11.4 million people in England live in predominantly rural areas. Villages have suffered loss of amenity over decades. More centralised retail outlets, including supermarkets, force rural populations to drive to shops. Rural public transport is poor. Grocery deliveries reduce car journeys but also social interaction.
Predominantly, employment is in large towns and cities, requiring a daily commute on stretched public transport networks or congested roads.
Recent years have seen more flexible working arrangements: working from home, part-time employment, reduced commutes. This reflects shifts in work-life balance but also better and faster digital connectivity.
The onset of Covid-19 forced a new way of living and working for everyone. Apart from key workers, much of the working population found themselves turning part of their house into an office. Virtual meetings allowed business and social contact to continue. If internet connection is good, a village can become a city. With only essential travel permitted, air quality improved dramatically. The need to stay mentally and physically fit saw a significant increase in walking, running and cycling.
How do we allow villages to retain their character but be fit for the future? How do we re-invest the concept of localism – local food supply, local health and elderly care, local employment and, crucially, local decision making? And how do we capitalise on the improved air quality and the move to zero carbon?
The answer may be the Village City.
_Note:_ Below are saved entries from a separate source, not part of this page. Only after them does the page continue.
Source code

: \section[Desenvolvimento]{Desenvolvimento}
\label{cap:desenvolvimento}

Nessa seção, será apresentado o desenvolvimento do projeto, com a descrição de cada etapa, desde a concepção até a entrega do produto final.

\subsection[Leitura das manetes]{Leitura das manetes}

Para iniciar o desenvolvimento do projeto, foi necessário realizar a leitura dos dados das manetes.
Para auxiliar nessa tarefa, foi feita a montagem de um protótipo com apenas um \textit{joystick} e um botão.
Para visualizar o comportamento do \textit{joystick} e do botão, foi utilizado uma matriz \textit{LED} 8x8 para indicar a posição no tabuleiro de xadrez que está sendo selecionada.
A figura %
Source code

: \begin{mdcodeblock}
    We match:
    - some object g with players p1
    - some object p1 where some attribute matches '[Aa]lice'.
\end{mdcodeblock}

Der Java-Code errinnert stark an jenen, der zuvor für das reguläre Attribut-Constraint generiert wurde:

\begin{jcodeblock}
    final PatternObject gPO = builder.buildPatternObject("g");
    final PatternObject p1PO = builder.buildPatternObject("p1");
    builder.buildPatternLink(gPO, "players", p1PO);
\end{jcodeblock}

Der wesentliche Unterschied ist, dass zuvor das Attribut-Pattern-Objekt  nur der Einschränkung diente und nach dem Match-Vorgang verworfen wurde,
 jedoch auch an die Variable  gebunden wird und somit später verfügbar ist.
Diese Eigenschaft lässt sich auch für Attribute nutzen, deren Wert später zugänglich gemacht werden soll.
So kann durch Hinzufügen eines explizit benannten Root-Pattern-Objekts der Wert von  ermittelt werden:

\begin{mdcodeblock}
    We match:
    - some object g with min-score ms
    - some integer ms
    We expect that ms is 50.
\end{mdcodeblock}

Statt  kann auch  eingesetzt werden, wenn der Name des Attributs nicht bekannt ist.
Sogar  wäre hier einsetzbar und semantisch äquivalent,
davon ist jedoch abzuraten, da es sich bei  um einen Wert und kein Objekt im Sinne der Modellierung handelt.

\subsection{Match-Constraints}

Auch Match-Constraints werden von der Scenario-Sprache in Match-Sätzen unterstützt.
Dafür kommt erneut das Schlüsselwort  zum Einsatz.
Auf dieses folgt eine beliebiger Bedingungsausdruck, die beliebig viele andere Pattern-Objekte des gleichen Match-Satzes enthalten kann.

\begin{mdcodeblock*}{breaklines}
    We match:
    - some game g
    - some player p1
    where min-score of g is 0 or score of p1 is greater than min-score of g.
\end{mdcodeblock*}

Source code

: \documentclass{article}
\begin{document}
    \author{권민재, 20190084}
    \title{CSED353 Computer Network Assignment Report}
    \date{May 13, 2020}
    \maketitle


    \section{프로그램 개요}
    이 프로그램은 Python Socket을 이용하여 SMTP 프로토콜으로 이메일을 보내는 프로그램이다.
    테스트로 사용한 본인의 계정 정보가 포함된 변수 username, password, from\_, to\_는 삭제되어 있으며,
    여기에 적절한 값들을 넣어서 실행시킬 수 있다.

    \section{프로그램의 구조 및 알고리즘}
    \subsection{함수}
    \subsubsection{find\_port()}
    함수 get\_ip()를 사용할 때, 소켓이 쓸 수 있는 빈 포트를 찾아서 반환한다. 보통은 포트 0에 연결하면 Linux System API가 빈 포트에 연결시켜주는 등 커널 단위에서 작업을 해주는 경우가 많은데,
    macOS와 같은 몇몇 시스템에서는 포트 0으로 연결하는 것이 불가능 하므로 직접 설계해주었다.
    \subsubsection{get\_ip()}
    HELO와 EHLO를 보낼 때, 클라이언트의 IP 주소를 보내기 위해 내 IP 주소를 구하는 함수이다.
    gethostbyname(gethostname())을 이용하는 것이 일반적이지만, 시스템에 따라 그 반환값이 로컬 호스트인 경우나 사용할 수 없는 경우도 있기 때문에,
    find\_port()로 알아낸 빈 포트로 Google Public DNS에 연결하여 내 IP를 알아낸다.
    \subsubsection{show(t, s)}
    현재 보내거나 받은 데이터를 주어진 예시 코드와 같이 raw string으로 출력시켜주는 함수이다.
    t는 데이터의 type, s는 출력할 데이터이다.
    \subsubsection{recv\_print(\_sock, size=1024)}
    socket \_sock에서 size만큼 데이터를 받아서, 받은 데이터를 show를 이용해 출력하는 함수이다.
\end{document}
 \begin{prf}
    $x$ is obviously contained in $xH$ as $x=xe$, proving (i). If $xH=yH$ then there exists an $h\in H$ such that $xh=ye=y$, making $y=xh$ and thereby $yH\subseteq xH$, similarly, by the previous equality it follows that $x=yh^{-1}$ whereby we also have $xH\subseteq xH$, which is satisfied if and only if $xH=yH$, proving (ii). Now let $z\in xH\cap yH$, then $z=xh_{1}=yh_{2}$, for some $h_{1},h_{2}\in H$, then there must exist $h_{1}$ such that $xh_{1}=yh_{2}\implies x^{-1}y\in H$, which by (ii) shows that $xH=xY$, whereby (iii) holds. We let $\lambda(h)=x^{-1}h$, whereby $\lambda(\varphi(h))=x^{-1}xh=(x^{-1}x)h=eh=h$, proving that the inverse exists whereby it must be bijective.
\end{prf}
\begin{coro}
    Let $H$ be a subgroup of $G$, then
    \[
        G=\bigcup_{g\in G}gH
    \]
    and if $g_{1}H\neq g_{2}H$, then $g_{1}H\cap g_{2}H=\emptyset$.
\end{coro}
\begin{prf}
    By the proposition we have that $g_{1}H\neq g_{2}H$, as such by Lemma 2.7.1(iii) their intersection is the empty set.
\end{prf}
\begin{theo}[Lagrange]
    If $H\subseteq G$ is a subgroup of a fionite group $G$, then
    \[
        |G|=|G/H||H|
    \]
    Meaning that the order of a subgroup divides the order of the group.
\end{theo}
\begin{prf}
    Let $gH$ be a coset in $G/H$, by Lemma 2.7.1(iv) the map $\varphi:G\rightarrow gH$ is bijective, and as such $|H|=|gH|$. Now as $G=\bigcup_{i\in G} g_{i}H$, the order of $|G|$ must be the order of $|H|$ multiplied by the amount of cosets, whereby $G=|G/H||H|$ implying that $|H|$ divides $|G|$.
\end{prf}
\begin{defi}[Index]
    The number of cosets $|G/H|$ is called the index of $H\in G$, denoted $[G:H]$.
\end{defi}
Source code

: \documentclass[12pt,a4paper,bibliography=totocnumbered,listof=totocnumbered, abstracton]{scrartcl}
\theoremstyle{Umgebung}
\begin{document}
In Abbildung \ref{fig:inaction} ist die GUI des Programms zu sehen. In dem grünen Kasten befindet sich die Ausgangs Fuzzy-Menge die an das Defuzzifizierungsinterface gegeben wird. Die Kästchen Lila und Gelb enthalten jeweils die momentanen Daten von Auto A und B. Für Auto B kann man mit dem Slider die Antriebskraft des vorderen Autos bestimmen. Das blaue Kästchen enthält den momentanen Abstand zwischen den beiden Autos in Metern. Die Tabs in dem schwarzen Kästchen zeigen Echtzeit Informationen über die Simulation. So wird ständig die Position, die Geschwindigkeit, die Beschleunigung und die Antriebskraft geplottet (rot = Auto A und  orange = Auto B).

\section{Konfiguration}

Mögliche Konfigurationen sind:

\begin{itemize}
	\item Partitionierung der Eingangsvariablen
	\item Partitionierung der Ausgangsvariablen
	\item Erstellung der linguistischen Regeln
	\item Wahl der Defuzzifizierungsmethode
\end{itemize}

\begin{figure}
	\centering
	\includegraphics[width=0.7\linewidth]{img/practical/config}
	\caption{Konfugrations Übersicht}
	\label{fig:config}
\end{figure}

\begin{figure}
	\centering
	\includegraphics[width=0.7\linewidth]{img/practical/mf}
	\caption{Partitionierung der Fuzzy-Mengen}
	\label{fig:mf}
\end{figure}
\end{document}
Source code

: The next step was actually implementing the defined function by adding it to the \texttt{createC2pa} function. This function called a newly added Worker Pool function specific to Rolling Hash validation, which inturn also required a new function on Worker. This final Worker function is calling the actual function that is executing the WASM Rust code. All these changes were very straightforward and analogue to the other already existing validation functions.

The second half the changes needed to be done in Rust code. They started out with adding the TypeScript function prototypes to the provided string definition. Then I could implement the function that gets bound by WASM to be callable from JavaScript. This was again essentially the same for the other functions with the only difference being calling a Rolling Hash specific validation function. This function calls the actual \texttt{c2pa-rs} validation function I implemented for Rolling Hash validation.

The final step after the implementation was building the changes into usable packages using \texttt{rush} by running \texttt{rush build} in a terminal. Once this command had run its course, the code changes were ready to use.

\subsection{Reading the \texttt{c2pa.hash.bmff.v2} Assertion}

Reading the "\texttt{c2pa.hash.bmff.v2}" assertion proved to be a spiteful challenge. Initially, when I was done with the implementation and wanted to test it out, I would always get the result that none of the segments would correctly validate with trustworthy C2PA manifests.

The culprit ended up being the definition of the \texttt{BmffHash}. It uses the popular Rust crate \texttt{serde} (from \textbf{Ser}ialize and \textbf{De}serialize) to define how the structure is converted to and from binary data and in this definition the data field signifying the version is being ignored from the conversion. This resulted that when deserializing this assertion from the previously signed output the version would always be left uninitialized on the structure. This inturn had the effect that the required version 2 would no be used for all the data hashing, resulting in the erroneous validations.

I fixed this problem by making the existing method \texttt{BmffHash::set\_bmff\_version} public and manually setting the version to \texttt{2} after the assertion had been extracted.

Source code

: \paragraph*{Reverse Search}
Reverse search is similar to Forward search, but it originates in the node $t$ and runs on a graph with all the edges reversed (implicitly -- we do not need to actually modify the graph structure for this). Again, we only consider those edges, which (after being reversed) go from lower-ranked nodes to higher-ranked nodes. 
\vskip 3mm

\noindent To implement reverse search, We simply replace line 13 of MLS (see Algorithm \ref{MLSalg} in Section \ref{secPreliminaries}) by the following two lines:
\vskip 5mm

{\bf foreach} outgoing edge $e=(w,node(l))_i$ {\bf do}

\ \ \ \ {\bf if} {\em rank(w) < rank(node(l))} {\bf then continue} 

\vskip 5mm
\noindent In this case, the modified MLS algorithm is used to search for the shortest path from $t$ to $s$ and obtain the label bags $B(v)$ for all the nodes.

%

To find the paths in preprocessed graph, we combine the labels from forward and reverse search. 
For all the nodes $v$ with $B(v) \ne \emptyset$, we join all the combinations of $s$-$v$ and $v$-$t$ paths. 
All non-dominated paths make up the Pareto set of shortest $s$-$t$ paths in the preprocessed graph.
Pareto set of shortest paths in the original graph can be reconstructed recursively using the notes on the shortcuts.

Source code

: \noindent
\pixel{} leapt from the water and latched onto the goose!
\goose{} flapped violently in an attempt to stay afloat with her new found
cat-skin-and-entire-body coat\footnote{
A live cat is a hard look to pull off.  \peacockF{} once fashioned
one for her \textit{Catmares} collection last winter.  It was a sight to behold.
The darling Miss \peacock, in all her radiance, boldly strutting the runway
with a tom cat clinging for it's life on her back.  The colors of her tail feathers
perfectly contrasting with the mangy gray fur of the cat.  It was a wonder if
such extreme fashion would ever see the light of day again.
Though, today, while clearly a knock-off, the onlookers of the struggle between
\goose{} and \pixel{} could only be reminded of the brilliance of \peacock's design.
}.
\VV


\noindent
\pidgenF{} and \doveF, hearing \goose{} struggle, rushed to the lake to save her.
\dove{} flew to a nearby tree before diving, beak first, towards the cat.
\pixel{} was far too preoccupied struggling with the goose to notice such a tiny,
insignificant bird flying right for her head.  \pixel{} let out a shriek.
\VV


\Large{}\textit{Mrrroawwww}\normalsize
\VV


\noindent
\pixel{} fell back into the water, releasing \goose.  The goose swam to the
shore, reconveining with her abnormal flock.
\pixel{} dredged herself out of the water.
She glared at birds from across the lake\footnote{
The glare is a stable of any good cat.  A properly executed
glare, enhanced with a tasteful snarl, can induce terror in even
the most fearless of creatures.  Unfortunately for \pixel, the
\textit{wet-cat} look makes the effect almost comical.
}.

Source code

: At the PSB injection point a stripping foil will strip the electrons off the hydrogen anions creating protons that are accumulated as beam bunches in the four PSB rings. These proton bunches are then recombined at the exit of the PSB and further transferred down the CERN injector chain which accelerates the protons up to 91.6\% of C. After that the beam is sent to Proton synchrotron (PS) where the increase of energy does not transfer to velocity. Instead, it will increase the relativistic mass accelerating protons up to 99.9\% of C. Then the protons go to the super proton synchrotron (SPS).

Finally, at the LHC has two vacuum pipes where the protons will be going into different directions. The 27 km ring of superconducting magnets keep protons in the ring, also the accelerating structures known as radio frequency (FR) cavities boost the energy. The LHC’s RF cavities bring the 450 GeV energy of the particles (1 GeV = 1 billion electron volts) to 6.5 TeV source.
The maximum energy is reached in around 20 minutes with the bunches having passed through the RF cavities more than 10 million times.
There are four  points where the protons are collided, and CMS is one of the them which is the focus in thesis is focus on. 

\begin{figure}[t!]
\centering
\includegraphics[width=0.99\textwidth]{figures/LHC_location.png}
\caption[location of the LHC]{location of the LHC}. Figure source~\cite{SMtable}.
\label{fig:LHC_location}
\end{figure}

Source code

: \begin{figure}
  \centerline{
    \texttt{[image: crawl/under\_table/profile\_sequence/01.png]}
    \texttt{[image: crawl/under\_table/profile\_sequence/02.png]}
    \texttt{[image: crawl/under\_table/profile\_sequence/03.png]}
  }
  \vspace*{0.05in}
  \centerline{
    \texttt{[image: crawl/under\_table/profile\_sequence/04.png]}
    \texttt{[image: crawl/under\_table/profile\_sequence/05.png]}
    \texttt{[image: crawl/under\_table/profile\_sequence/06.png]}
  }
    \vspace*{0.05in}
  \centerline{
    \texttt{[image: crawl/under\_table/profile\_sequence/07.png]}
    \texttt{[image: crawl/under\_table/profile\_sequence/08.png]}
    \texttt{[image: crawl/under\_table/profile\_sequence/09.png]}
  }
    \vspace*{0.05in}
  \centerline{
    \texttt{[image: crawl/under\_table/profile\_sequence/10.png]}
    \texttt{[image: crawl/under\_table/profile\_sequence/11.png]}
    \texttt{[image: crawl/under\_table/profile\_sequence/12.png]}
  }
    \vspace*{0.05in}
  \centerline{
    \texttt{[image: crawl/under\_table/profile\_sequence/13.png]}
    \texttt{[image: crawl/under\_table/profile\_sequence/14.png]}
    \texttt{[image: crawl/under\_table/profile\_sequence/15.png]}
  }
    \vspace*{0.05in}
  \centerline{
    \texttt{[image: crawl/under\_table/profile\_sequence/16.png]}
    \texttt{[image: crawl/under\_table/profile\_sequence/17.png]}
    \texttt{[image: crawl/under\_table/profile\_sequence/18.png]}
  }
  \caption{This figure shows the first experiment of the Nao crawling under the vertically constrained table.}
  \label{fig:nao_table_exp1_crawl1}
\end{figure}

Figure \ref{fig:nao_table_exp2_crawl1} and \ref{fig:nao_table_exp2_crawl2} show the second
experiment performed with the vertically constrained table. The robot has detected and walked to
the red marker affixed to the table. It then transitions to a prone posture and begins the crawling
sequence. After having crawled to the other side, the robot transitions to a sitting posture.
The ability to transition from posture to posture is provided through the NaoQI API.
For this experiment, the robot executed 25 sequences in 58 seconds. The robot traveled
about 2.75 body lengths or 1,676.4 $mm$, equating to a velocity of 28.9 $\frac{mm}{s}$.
It is conceived as a new development built at the focal point of a cluster of existing villages, containing a mix of public facilities (according to need), mixed-tenure housing, an energy centre and extensive tree planting into a compact, coherent whole, connected to existing villages and hamlets using existing roads where possible. It re-imagines Ebenezer Howard’s Garden City diagram, but at a rural scale.
Typically, the Village-City should offer the following facilities: a health centre; a care home; sheltered housing; shops; a bank or post office; a cafe; a learning resource centre for workshops and evening classes; office leasing facilities for meetings and small businesses; a gym or sports hall; a renewable energy centre. The proposed planting of 40,000 trees around the Village-City forms part of a national reforestation effort and will offer running and cycling trails.
The Village-City is ideally within 4km of an existing village. A walk there and back is 10,000 steps. Electric shuttle buses, e-bikes and electric car share services provide alternative transportation in this village network. New foot and cycle paths would reinforce the connectivity.
The Village-City would require reform to local planning frameworks and devolution of bureaucratic centralised power to local associations and community groups representing local interests. A coordinated and tiered planning structure would allow these new village networks to coincide with others, creating regional webs which respect the gradual shifts in geography, geology and regional character.
The Village-City and its satellite settlements become a self-sustaining entity, reinforcing social welfare and the cohesion of a wider community.